Astronomers using South Africa’s Southern African Large Telescope (Salt) near Sutherland in the Northern Cape have solved a cosmic mystery surrounding one of the most extreme stars ever observed.
WOH G64, located in the Large Magellanic Cloud, a satellite galaxy of the Milky Way, is famous for being one of the most luminous, coolest and dustiest red supergiants known. Such stars represent a late evolutionary stage of massive stars before they explode as supernovae.
In recent years, however, WOH G64 behaved in ways that puzzled astronomers. The star faded dramatically, its pulsations weakened and its spectrum changed, becoming dominated by emission from ionised gas rather than the cool molecular features typical of red supergiants. The discovery of a new dust cloud surrounding the star in 2024 added to speculation that it had evolved into a short-lived yellow hypergiant phase – potentially signalling an imminent supernova.

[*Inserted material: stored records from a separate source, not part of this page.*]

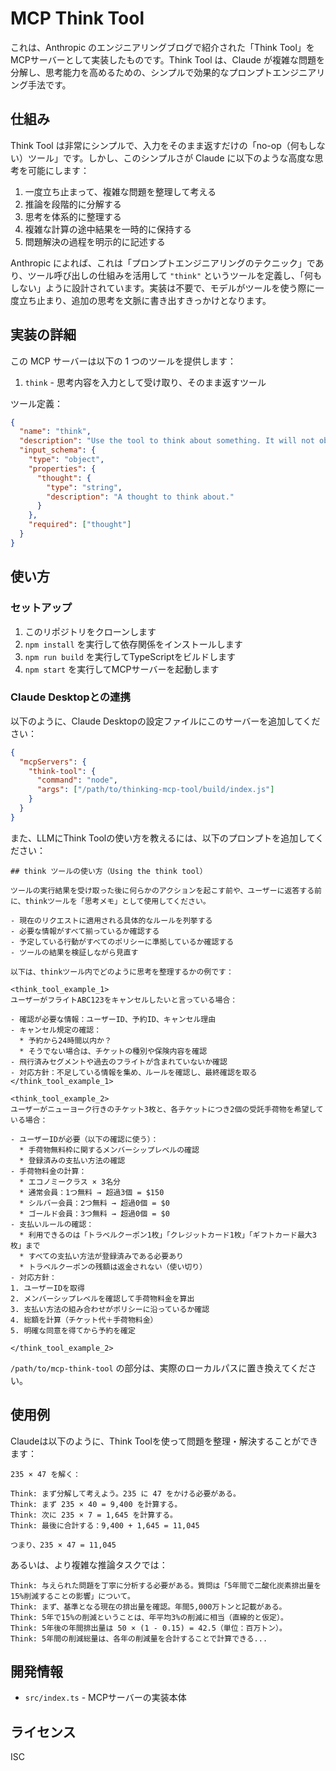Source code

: # MCP Think Tool

これは、Anthropic のエンジニアリングブログで紹介された「Think Tool」をMCPサーバーとして実装したものです。Think Tool は、Claude が複雑な問題を分解し、思考能力を高めるための、シンプルで効果的なプロンプトエンジニアリング手法です。

## 仕組み

Think Tool は非常にシンプルで、入力をそのまま返すだけの「no-op（何もしない）ツール」です。しかし、このシンプルさが Claude に以下のような高度な思考を可能にします：

1. 一度立ち止まって、複雑な問題を整理して考える  
2. 推論を段階的に分解する  
3. 思考を体系的に整理する  
4. 複雑な計算の途中結果を一時的に保持する  
5. 問題解決の過程を明示的に記述する  

Anthropic によれば、これは「プロンプトエンジニアリングのテクニック」であり、ツール呼び出しの仕組みを活用して `"think"` というツールを定義し、「何もしない」ように設計されています。実装は不要で、モデルがツールを使う際に一度立ち止まり、追加の思考を文脈に書き出すきっかけとなります。

## 実装の詳細

この MCP サーバーは以下の 1 つのツールを提供します：

1. `think` - 思考内容を入力として受け取り、そのまま返すツール

ツール定義：

```json
{
  "name": "think",
  "description": "Use the tool to think about something. It will not obtain new information or change the database, but just append the thought to the log. Use it when complex reasoning or some cache memory is needed.",
  "input_schema": {
    "type": "object",
    "properties": {
      "thought": {
        "type": "string",
        "description": "A thought to think about."
      }
    },
    "required": ["thought"]
  }
}
```

## 使い方

### セットアップ

1. このリポジトリをクローンします  
2. `npm install` を実行して依存関係をインストールします  
3. `npm run build` を実行してTypeScriptをビルドします  
4. `npm start` を実行してMCPサーバーを起動します  

### Claude Desktopとの連携

以下のように、Claude Desktopの設定ファイルにこのサーバーを追加してください：

```json
{
  "mcpServers": {
    "think-tool": {
      "command": "node",
      "args": ["/path/to/thinking-mcp-tool/build/index.js"]
    }
  }
}
```

また、LLMにThink Toolの使い方を教えるには、以下のプロンプトを追加してください：

```
## think ツールの使い方（Using the think tool）

ツールの実行結果を受け取った後に何らかのアクションを起こす前や、ユーザーに返答する前に、thinkツールを「思考メモ」として使用してください。

- 現在のリクエストに適用される具体的なルールを列挙する  
- 必要な情報がすべて揃っているか確認する  
- 予定している行動がすべてのポリシーに準拠しているか確認する  
- ツールの結果を検証しながら見直す  

以下は、thinkツール内でどのように思考を整理するかの例です：

<think_tool_example_1>  
ユーザーがフライトABC123をキャンセルしたいと言っている場合：

- 確認が必要な情報：ユーザーID、予約ID、キャンセル理由  
- キャンセル規定の確認：
  * 予約から24時間以内か？
  * そうでない場合は、チケットの種別や保険内容を確認  
- 飛行済みセグメントや過去のフライトが含まれていないか確認  
- 対応方針：不足している情報を集め、ルールを確認し、最終確認を取る  
</think_tool_example_1>

<think_tool_example_2>  
ユーザーがニューヨーク行きのチケット3枚と、各チケットにつき2個の受託手荷物を希望している場合：

- ユーザーIDが必要（以下の確認に使う）：
  * 手荷物無料枠に関するメンバーシップレベルの確認  
  * 登録済みの支払い方法の確認  
- 手荷物料金の計算：
  * エコノミークラス × 3名分  
  * 通常会員：1つ無料 → 超過3個 = $150  
  * シルバー会員：2つ無料 → 超過0個 = $0  
  * ゴールド会員：3つ無料 → 超過0個 = $0  
- 支払いルールの確認：
  * 利用できるのは「トラベルクーポン1枚」「クレジットカード1枚」「ギフトカード最大3枚」まで  
  * すべての支払い方法が登録済みである必要あり  
  * トラベルクーポンの残額は返金されない（使い切り）  
- 対応方針：
1. ユーザーIDを取得  
2. メンバーシップレベルを確認して手荷物料金を算出  
3. 支払い方法の組み合わせがポリシーに沿っているか確認  
4. 総額を計算（チケット代＋手荷物料金）  
5. 明確な同意を得てから予約を確定  

</think_tool_example_2>
```

`/path/to/mcp-think-tool` の部分は、実際のローカルパスに置き換えてください。

## 使用例

Claudeは以下のように、Think Toolを使って問題を整理・解決することができます：

```
235 × 47 を解く：

Think: まず分解して考えよう。235 に 47 をかける必要がある。
Think: まず 235 × 40 = 9,400 を計算する。
Think: 次に 235 × 7 = 1,645 を計算する。
Think: 最後に合計する：9,400 + 1,645 = 11,045

つまり、235 × 47 = 11,045
```

あるいは、より複雑な推論タスクでは：

```
Think: 与えられた問題を丁寧に分析する必要がある。質問は「5年間で二酸化炭素排出量を15%削減することの影響」について。
Think: まず、基準となる現在の排出量を確認。年間5,000万トンと記載がある。
Think: 5年で15%の削減ということは、年平均3%の削減に相当（直線的と仮定）。
Think: 5年後の年間排出量は 50 × (1 - 0.15) = 42.5（単位：百万トン）。
Think: 5年間の削減総量は、各年の削減量を合計することで計算できる...
```

## 開発情報

- `src/index.ts` - MCPサーバーの実装本体

## ライセンス

ISC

To uncover what was really happening, a research team led by Jacco van Loon of Keele University and Keiichi Ohnaka of Universidad Andrés Bello turned to Salt. Using the telescope’s Robert Stobie Spectrograph, the team collected detailed optical spectra between November 2024 and December 2025.
The observations revealed a decisive clue: molecular absorption bands from titanium oxide – a clear signature of a cool red supergiant atmosphere.
“WOH G64 was claimed to have turned into a yellow hypergiant, which could signal a pre-supernova phase,” said van Loon. “But our Salt spectra show that while a hot companion star is present, the primary star is still a red supergiant – and may never have stopped being one.”
Hot companion
The researchers believe the star’s unusual behaviour is best explained by interaction with a nearby hot companion. As the companion moves closer, its gravity may be stretching the red supergiant’s vast atmosphere, triggering intense mass loss and the formation of dust that temporarily obscured the star from view.
Rather than dying, the team suggests, WOH G64 is enduring a turbulent phase – “a phoenix rising from the ashes”, as van Loon put it.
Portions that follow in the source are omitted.